■ DESCRIPTION OF THE TASK
Your answer should consist of each line below that contains the string "shown".
[[ DATA RECORDS, beginning ]]
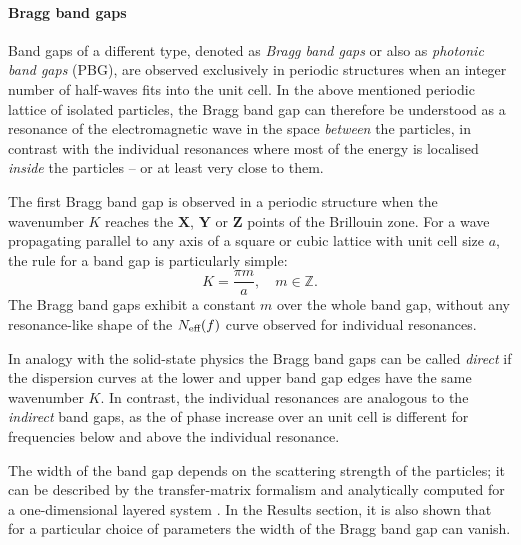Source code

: \paragraph{Bragg band gaps} %
Band gaps of a different type, denoted as \textit{Bragg band gaps} or also as \textit{photonic band gaps} (PBG), are observed exclusively in periodic structures when an integer number of half-waves fits into the unit cell. 
In the above mentioned periodic lattice of isolated particles, the Bragg band gap can therefore be understood as a resonance of the electromagnetic wave in the space \textit{between} the particles, in contrast with the individual resonances where most of the energy is localised \textit{inside} the particles -- or at least very close to them.

The first Bragg band gap is observed in a periodic structure when the wavenumber $K$ reaches the $\mathbf X$, $\mathbf Y$ or $\mathbf Z$ points of the Brillouin zone. For a wave propagating parallel to any axis of a square or cubic lattice with unit cell size $a$, the rule for a band gap is particularly simple:
\begin{equation} K= \frac{\pi m}{a},\quad m\in\mathbb{Z}.  \label{eq_braggbg}\end{equation}
The Bragg band gaps exhibit a constant $m$ over the whole band gap, without any resonance-like shape of the $N_{\text{eff} }(f)$ %
curve observed for individual resonances. 

In analogy with the solid-state physics the Bragg band gaps can be called \textit{direct} if the dispersion curves at the lower and upper band gap edges have the same wavenumber $K$.  In contrast, the individual resonances are analogous to the \textit{indirect} band gaps, as the of phase increase over an unit cell is different  for frequencies below and above the individual resonance. 

The width of the band gap depends on the scattering strength of the particles; it can be  described by the transfer-matrix formalism and analytically computed for a one-dimensional layered system \cite{laktionov2008}. 
In the Results section, it is also shown that for a particular choice of parameters the width of the Bragg band gap can vanish. 

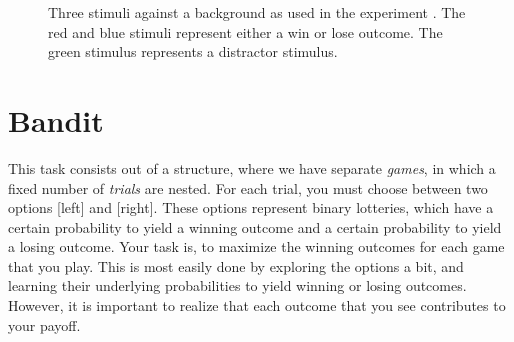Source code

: \documentclass[12pt, oneside]{scrartcl}
\begin{document}
\pagebreak


\begin{figure}[h!]
\begin{center}

\captionsetup{width=.9\linewidth, format=plain}
\caption[Experimental Stimuli]{Three stimuli against a background as used in the experiment . The red and blue stimuli represent either a win or lose outcome. The green stimulus represents a distractor stimulus.}
\label{fig:stimuli}
\end{center}
\end{figure}





\pagebreak
\section{Bandit}

This task consists out of a structure, where we have separate \textit{games}, in which a fixed number of \textit{trials} are nested. For each trial, you must choose between two options [left] and [right]. These options represent binary lotteries, which have a certain probability to yield a winning outcome and a certain probability to yield a losing outcome. Your task is, to maximize the winning outcomes for each game that you play. This is most easily done by exploring the options a bit, and learning their underlying probabilities to yield winning or losing outcomes. However, it is important to realize that each outcome that you see contributes to your payoff.  \\
\end{document}
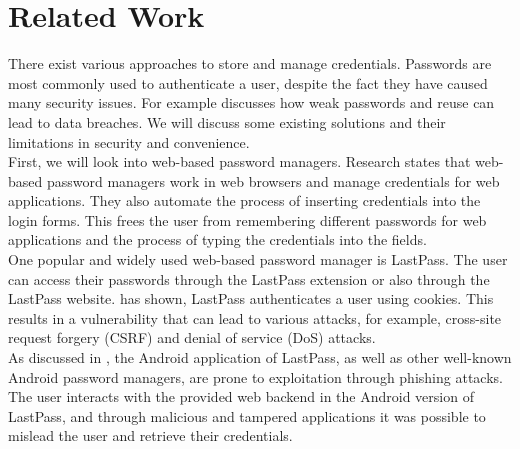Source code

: \section{Related Work} \label{relwork}

There exist various approaches to store and manage credentials. Passwords are most commonly used to authenticate a user, despite the fact they have caused many security issues. For example \cite{WeakPasswords} discusses how weak passwords and reuse can lead to data breaches. We will discuss some existing solutions and their limitations in security and convenience. \\

First, we will look into web-based password managers. Research \cite{LiHAS14} states that web-based password managers work in web browsers and manage credentials for web applications. They also automate the process of inserting credentials into the login forms. This frees the user from remembering different passwords for web applications and the process of typing the credentials into the fields. \\
One popular and widely used web-based password manager is LastPass. The user can access their passwords through the LastPass extension or also through the LastPass website. \cite{LiHAS14} has shown, LastPass authenticates a user using cookies. This results in a vulnerability that can lead to various attacks, for example, cross-site request forgery (CSRF) and denial of service (DoS) attacks. \\
As discussed in \cite{AndroidPhishing}, the Android application of LastPass, as well as other well-known Android password managers, are prone to exploitation through phishing attacks. The user interacts with the provided web backend in the Android version of LastPass, and through malicious and tampered applications it was possible to mislead the user and retrieve their credentials. \\

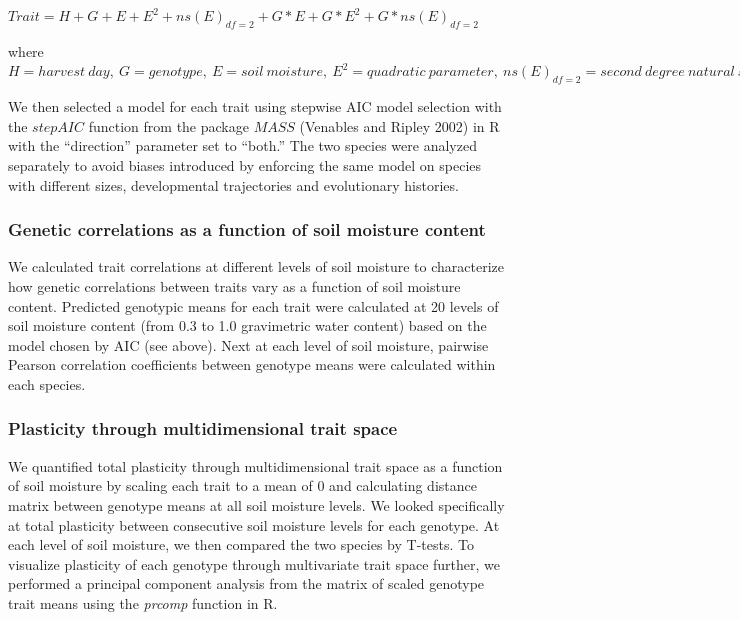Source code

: \documentclass[jou,floatsintext]{apa6}
\begin{document}
\(Trait = H+G+E+E^2+ns(E)_{df=2}+G*E+G*E^2+G*ns(E)_{df=2}\)

where \(H = harvest\ day, \ G = genotype,\ E = soil\ moisture,\ E^2 = quadratic\ parameter,\ ns(E)_{df=2} = second\ degree\ natural\ spline\ parameter\)

We then selected a model for each trait using stepwise AIC model selection with the \(stepAIC\) function from the package \(MASS\) (Venables and Ripley 2002) in R with the \enquote{direction} parameter set to \enquote{both.} The two species were analyzed separately to avoid biases introduced by enforcing the same model on species with different sizes, developmental trajectories and evolutionary histories.

\hypertarget{genetic-correlations-as-a-function-of-soil-moisture-content}{%
\subsubsection{Genetic correlations as a function of soil moisture content}\label{genetic-correlations-as-a-function-of-soil-moisture-content}}

We calculated trait correlations at different levels of soil moisture to characterize how genetic correlations between traits vary as a function of soil moisture content. Predicted genotypic means for each trait were calculated at 20 levels of soil moisture content (from 0.3 to 1.0 gravimetric water content) based on the model chosen by AIC (see above). Next at each level of soil moisture, pairwise Pearson correlation coefficients between genotype means were calculated within each species.

\hypertarget{plasticity-through-multidimensional-trait-space}{%
\subsubsection{Plasticity through multidimensional trait space}\label{plasticity-through-multidimensional-trait-space}}

We quantified total plasticity through multidimensional trait space as a function of soil moisture by scaling each trait to a mean of 0 and calculating distance matrix between genotype means at all soil moisture levels. We looked specifically at total plasticity between consecutive soil moisture levels for each genotype. At each level of soil moisture, we then compared the two species by T-tests. To visualize plasticity of each genotype through multivariate trait space further, we performed a principal component analysis from the matrix of scaled genotype trait means using the \emph{prcomp} function in R.
\end{document}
[[ DATA RECORDS, end ]]
■ ANSWER BOX
In the Results section, it is also shown that for a particular choice of parameters the width of the Bragg band gap can vanish. 
One popular and widely used web-based password manager is LastPass. The user can access their passwords through the LastPass extension or also through the LastPass website. \cite{LiHAS14} has shown, LastPass authenticates a user using cookies. This results in a vulnerability that can lead to various attacks, for example, cross-site request forgery (CSRF) and denial of service (DoS) attacks. \\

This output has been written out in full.